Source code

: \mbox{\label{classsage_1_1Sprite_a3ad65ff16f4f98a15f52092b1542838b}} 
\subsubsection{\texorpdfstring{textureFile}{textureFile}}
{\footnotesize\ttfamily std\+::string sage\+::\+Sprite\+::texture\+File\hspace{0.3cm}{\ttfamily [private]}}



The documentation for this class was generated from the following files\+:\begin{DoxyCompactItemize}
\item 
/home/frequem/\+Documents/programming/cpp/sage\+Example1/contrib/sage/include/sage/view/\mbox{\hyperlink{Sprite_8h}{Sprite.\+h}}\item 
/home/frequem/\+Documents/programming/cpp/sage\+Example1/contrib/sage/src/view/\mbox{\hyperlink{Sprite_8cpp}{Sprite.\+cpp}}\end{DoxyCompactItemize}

▬▬▬

**Description of the task**. Look through the entries above; copy each line where the string "home" appears.

**Exercise solution**.
/home/frequem/\+Documents/programming/cpp/sage\+Example1/contrib/sage/include/sage/view/\mbox{\hyperlink{Sprite_8h}{Sprite.\+h}}\item 
/home/frequem/\+Documents/programming/cpp/sage\+Example1/contrib/sage/src/view/\mbox{\hyperlink{Sprite_8cpp}{Sprite.\+cpp}}\end{DoxyCompactItemize}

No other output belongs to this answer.